▸ WORK INSTRUCTION
Every line of the entries below that carries the string "located" should be copied.

Extracted data entries

★ ★ ★ ★

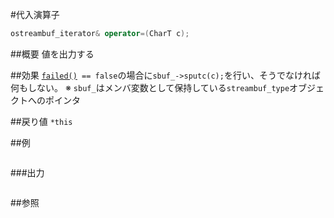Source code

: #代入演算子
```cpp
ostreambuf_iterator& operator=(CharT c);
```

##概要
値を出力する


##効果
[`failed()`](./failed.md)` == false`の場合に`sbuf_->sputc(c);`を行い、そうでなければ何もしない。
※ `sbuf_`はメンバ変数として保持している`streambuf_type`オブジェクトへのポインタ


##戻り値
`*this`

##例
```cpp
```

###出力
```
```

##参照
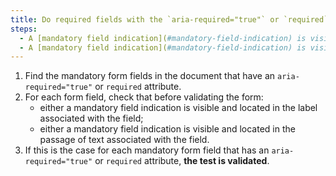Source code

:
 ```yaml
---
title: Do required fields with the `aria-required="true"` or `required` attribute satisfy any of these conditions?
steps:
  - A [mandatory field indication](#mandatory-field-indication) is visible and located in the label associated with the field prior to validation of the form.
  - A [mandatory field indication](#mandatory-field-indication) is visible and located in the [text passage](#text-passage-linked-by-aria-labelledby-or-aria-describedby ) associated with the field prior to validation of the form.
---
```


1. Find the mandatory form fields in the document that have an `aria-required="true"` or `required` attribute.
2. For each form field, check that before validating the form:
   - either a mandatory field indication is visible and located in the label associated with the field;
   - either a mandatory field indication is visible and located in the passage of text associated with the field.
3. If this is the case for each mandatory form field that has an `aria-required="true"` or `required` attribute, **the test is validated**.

★ ★ ★ ★

▸ EXPECTED ANSWER
  - A [mandatory field indication](#mandatory-field-indication) is visible and located in the label associated with the field prior to validation of the form.
  - A [mandatory field indication](#mandatory-field-indication) is visible and located in the [text passage](#text-passage-linked-by-aria-labelledby-or-aria-describedby ) associated with the field prior to validation of the form.
   - either a mandatory field indication is visible and located in the label associated with the field;
   - either a mandatory field indication is visible and located in the passage of text associated with the field.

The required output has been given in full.